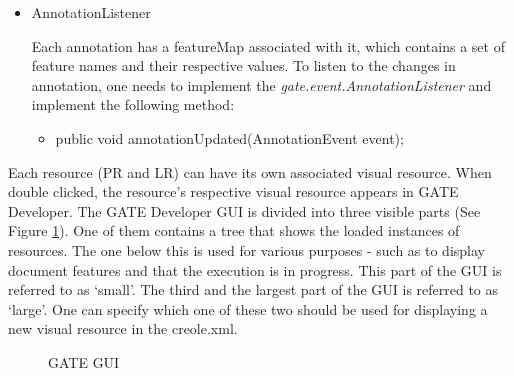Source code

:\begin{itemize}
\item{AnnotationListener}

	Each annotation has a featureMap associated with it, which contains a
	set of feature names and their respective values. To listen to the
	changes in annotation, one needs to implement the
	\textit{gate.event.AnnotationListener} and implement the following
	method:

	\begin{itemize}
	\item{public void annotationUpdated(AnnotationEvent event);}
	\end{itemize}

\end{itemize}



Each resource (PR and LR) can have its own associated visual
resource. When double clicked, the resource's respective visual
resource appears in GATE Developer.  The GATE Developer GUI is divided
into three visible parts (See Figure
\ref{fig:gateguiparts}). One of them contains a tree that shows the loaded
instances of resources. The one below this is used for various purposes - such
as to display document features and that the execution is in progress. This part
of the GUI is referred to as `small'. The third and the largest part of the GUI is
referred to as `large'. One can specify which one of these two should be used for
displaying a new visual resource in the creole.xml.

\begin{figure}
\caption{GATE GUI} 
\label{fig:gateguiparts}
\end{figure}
------------------------------------------------------------------------
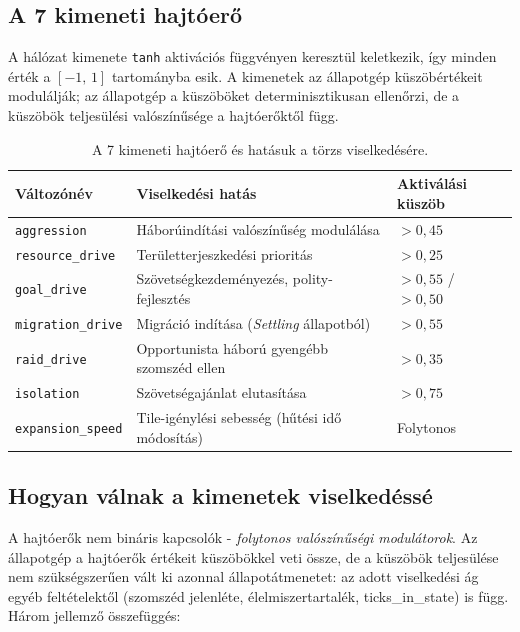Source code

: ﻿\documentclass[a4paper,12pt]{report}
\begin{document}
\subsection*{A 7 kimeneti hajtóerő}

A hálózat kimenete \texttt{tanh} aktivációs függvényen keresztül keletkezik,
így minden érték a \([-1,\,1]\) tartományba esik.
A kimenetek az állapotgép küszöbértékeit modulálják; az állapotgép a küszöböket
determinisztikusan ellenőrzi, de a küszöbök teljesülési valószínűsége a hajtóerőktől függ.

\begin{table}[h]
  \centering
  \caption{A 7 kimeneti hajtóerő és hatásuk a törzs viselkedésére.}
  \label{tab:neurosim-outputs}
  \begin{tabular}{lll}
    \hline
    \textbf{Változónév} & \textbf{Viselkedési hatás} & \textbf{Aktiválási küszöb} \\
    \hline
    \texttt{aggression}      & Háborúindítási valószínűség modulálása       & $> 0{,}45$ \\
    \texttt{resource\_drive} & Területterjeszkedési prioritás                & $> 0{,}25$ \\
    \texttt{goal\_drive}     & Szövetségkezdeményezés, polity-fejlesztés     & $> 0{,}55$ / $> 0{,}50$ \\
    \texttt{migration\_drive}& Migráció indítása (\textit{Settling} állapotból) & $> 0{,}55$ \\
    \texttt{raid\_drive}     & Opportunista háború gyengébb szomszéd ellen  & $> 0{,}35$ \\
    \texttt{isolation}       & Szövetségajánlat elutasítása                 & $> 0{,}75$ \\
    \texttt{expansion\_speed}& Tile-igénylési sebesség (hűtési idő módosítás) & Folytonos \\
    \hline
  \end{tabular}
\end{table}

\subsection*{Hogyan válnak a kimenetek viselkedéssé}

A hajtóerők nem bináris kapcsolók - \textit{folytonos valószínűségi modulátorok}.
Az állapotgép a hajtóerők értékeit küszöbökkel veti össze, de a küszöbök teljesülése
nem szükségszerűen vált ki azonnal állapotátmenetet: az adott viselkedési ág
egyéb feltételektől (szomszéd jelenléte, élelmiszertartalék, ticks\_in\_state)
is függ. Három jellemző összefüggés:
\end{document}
------------------------------------------------------------------------
_What is expected_. Out of the entries, pull every line that mentions "caption".

_Response below_.
\caption{GATE GUI} 
  \caption{A 7 kimeneti hajtóerő és hatásuk a törzs viselkedésére.}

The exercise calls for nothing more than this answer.